MAR-05 RR:CR:SM 563081 NL

CATEGORY: MARKING

Mr. Peter Thorpe, Assistant Secretary
Regulatory Affairs & Compliance Dept.
E&J Gallo Winery
P.O. Box 1130
Modesto, CA 95353-1130

RE: Country of Origin Marking of Blended Brandy; Substantial Transformation

Dear Mr. Thorpe:

This is in reply to your letter dated July 27, 2004, in which you request a binding ruling on behalf of E&J Gallo Winery (Gallo). The requested ruling concerns the country of origin of brandy produced by Gallo in the U.S. from blended foreign and domestic materials.

FACTS:

Gallo is importing grape-based undenatured ethyl alcohol of an alcoholic strength between 70 and 80 percent from Australia. It is considering importing similar goods from other countries. The Australian or other alcohol would be used by Gallo to produce brandy. After importation into the U.S. these precursor materials are reduced to 50 percent alcohol by volume and stored in oak barrels for over two years. Domestically-produced ethyl alcohols are processed and stored in the same manner.

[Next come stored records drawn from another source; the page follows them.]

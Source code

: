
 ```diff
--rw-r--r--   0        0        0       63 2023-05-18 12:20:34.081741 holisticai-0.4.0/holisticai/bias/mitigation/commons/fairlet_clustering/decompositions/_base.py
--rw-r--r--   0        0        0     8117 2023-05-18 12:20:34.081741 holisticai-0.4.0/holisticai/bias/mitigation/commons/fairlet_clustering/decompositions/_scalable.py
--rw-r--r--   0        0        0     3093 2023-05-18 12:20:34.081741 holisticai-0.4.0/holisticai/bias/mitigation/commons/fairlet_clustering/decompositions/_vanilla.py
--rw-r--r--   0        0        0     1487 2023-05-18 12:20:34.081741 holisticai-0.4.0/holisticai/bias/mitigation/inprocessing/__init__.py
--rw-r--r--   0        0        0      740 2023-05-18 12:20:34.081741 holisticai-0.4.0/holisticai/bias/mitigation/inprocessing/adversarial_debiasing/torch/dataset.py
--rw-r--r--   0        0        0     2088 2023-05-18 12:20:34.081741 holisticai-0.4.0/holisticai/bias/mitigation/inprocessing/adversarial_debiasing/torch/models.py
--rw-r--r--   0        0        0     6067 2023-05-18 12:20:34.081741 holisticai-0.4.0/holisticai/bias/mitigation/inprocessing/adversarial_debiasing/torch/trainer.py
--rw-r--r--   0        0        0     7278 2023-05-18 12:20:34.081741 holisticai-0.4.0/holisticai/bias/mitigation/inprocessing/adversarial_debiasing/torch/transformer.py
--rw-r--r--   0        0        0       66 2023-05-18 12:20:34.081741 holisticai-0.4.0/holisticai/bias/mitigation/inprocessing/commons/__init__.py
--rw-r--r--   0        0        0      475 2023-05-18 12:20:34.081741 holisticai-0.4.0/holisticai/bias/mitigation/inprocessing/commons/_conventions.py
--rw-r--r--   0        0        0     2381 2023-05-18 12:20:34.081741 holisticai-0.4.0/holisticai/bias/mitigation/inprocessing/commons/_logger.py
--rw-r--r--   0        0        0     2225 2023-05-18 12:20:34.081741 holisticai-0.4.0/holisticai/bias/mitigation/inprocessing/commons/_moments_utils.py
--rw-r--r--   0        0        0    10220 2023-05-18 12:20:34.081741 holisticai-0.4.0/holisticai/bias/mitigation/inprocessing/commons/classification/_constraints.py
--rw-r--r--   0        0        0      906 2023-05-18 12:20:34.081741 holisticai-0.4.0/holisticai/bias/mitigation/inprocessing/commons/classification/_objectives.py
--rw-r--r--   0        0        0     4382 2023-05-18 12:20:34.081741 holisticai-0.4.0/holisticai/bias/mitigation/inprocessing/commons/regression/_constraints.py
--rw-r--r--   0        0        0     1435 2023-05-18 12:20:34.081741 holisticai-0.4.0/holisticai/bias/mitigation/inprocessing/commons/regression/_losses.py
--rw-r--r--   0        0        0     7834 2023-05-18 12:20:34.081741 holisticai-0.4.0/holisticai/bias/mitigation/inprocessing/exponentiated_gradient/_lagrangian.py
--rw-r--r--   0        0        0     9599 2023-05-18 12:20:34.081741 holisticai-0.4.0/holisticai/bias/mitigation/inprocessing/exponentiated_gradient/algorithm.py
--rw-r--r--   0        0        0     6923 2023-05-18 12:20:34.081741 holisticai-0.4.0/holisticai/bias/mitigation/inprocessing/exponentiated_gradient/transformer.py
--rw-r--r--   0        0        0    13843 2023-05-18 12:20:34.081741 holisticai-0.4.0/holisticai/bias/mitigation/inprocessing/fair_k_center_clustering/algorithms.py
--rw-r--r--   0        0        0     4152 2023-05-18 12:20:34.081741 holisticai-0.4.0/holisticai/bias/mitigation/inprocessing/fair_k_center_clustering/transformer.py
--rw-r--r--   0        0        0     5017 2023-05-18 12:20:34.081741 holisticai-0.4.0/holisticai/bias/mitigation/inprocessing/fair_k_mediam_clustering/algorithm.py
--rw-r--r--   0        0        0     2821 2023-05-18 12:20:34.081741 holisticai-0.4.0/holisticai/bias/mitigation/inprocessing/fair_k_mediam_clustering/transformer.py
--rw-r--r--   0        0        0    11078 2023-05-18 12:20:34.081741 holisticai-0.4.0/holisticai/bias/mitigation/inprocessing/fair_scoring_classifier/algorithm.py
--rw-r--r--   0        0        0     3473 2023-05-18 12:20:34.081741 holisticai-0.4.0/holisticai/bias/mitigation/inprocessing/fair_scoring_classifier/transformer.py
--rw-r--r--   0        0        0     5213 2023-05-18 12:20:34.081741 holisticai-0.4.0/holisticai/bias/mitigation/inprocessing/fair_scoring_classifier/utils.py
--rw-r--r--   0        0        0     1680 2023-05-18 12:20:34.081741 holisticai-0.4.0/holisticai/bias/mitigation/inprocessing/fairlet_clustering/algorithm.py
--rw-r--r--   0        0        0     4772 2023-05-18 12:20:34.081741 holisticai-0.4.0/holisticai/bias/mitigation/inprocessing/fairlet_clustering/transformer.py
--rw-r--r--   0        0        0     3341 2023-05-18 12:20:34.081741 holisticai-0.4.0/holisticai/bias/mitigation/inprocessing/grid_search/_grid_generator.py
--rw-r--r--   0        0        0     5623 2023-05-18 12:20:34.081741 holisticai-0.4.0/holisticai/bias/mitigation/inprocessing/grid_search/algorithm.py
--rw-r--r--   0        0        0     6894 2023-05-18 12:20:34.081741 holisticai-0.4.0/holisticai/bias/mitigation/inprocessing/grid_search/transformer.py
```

Following processing and barrel aging, the foreign and domestic materials are blended together. As necessary, the alcoholic content is further reduced and the blend is carbon clarified. Further blending with other matured brandies and small amounts of wine may take place. This product in turn may undergo further carbon clarification and rough filtration. Sweeteners, flavors or caramel may be added. The resulting product undergoes cold stabilization and polish filtration, followed by a final proof reduction to 40 percent alcohol (80 proof). The product is finally analyzed and tested before bottling.

Gallo represents that the product meets the BATF standards for “brandy” pursuant to 27 CFR 5.22, and believes it would be classified in subheading 2208.20.40 of the Harmonized Tariff Schedule of the United States (HTSUS).

ISSUE:

Does the foreign ethyl alcohol undergo substantial transformation in the U.S. so as to be excepted from the country of origin marking requirements of Section 304 of the Tariff Act of 1930, as amended?

LAW AND ANALYSIS:

Section 304 of the Tariff Act of 1930 (19 U.S.C. §1304), provides that, unless excepted, every article of foreign origin imported into the United States shall be marked in a conspicuous place as legibly, indelibly, and permanently as the nature of the article (or its container) will permit, in such a manner as to indicate to the ultimate purchaser in the United States the English name of the country of origin of the article. Congressional intent in enacting 19 U.S.C. §1304 was that the ultimate purchaser should be able to know by an inspection of the marking on the imported goods the country of which the goods is the product. "The evident purpose is to mark the goods so that at the time of purchase the ultimate purchaser may, by knowing where the goods were produced, be able to buy or refuse to buy them, if such marking should influence his will." United States v. Friedlander & Co., 27 C.C.P.A. 297 at 302 (1940).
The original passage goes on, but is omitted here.